Why a Separate Conda Environment?¶
RAPIDS is conda-only — it cannot be installed via pip or uv. Its packages depend on conda-forge builds of CUDA libraries that conflict with pip-installed PyTorch. For this reason:
- RAPIDS preprocessing runs in a dedicated conda environment
- Model training runs in your normal uv/venv environment with PyTorch
- The two environments communicate through files (Parquet), not shared memory
This two-environment pattern is intentional — it keeps your training environment clean while giving you GPU-accelerated preprocessing when you need it.
Setup¶
Create a dedicated conda environment for RAPIDS:
# Load conda
module load python/3.12
# Create RAPIDS environment (this takes a few minutes)
conda create -n gnn-rapids \
-c rapidsai -c conda-forge -c nvidia \
rapids=24.12 cuda-version=12.6 python=3.12 \
-y
# Verify installation
conda activate gnn-rapids
python -c "import cudf; print(f'cuDF version: {cudf.__version__}')"
conda deactivate
Do not install PyTorch in this environment
The RAPIDS conda environment is for preprocessing only.
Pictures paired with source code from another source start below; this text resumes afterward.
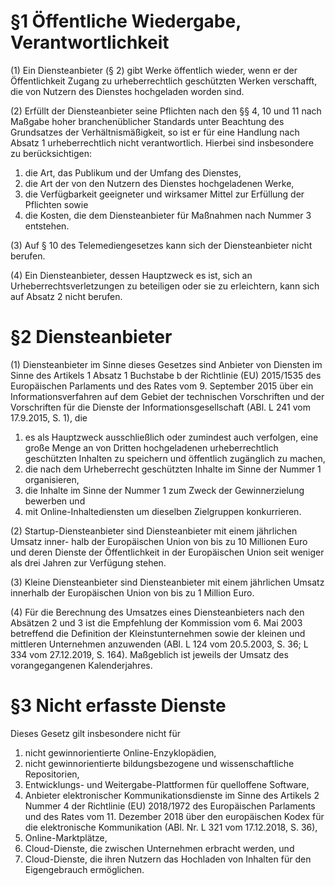 # §1 Öffentliche Wiedergabe, Verantwortlichkeit

(1) Ein Diensteanbieter (§ 2) gibt Werke öffentlich wieder, wenn er der Öffentlichkeit
Zugang zu urheberrechtlich geschützten Werken verschafft, die von Nutzern des Dienstes hochgeladen worden sind.

(2) Erfüllt der Diensteanbieter seine Pflichten nach den §§ 4, 10 und 11 nach Maßgabe hoher branchenüblicher Standards unter Beachtung des Grundsatzes der Verhältnismäßigkeit, so ist er für eine Handlung nach Absatz 1 urheberrechtlich nicht verantwortlich. Hierbei sind insbesondere zu berücksichtigen:

1. die Art, das Publikum und der Umfang des Dienstes,
2. die Art der von den Nutzern des Dienstes hochgeladenen Werke,
3. die Verfügbarkeit geeigneter und wirksamer Mittel zur Erfüllung der Pflichten sowie
4. die Kosten, die dem Diensteanbieter für Maßnahmen nach Nummer 3 entstehen.

(3) Auf § 10 des Telemediengesetzes kann sich der Diensteanbieter nicht berufen.

(4) Ein Diensteanbieter, dessen Hauptzweck es ist, sich an Urheberrechtsverletzungen zu beteiligen oder sie zu erleichtern, kann sich auf Absatz 2 nicht berufen.

# §2 Diensteanbieter

(1) Diensteanbieter im Sinne dieses Gesetzes sind Anbieter von Diensten im Sinne des Artikels 1 Absatz 1 Buchstabe b der Richtlinie (EU) 2015/1535 des Europäischen Parlaments und des Rates vom 9. September 2015 über ein Informationsverfahren auf dem Gebiet der technischen Vorschriften und der Vorschriften für die Dienste der Informationsgesellschaft (ABl. L 241 vom 17.9.2015, S. 1), die

1. es als Hauptzweck ausschließlich oder zumindest auch verfolgen, eine große Menge an von Dritten hochgeladenen urheberrechtlich geschützten Inhalten zu speichern und öffentlich zugänglich zu machen,
2. die nach dem Urheberrecht geschützten Inhalte im Sinne der Nummer 1 organisieren,
3. die Inhalte im Sinne der Nummer 1 zum Zweck der Gewinnerzielung bewerben und
4. mit Online-Inhaltediensten um dieselben Zielgruppen konkurrieren.

(2) Startup-Diensteanbieter sind Diensteanbieter mit einem jährlichen Umsatz inner-
halb der Europäischen Union von bis zu 10 Millionen Euro und deren Dienste der Öffentlichkeit in der Europäischen Union seit weniger als drei Jahren zur Verfügung stehen.

(3) Kleine Diensteanbieter sind Diensteanbieter mit einem jährlichen Umsatz innerhalb der Europäischen Union von bis zu 1 Million Euro.

(4) Für die Berechnung des Umsatzes eines Diensteanbieters nach den Absätzen 2 und 3 ist die Empfehlung der Kommission vom 6. Mai 2003 betreffend die Definition der Kleinstunternehmen sowie der kleinen und mittleren Unternehmen anzuwenden (ABl. L 124 vom 20.5.2003, S. 36; L 334 vom 27.12.2019, S. 164). Maßgeblich ist jeweils der Umsatz des vorangegangenen Kalenderjahres.


# §3 Nicht erfasste Dienste

Dieses Gesetz gilt insbesondere nicht für

1. nicht gewinnorientierte Online-Enzyklopädien,
2. nicht gewinnorientierte bildungsbezogene und wissenschaftliche Repositorien,
3. Entwicklungs- und Weitergabe-Plattformen für quelloffene Software,
4. Anbieter elektronischer Kommunikationsdienste im Sinne des Artikels 2 Nummer 4 der Richtlinie (EU) 2018/1972 des Europäischen Parlaments und des Rates vom 11. Dezember 2018 über den europäischen Kodex für die elektronische Kommunikation (ABl. Nr. L 321 vom 17.12.2018, S. 36),
5. Online-Marktplätze,
6. Cloud-Dienste, die zwischen Unternehmen erbracht werden, und
7. Cloud-Dienste, die ihren Nutzern das Hochladen von Inhalten für den Eigengebrauch ermöglichen.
Keep PyTorch in your separate uv/venv environment to avoid dependency conflicts.
Soft-Import Pattern¶
To write code that works with or without RAPIDS, use a RAPIDS_AVAILABLE flag:
try:
import cudf
import cuml
RAPIDS_AVAILABLE = True
except ImportError:
RAPIDS_AVAILABLE = False
def load_data(path: str):
"""Load data using cuDF if available, otherwise pandas."""
if RAPIDS_AVAILABLE:
return cudf.read_parquet(path)
else:
import pandas as pd
return pd.read_parquet(path)
This lets the same script run on both GPU nodes (with RAPIDS) and login nodes (without RAPIDS, falling back to pandas).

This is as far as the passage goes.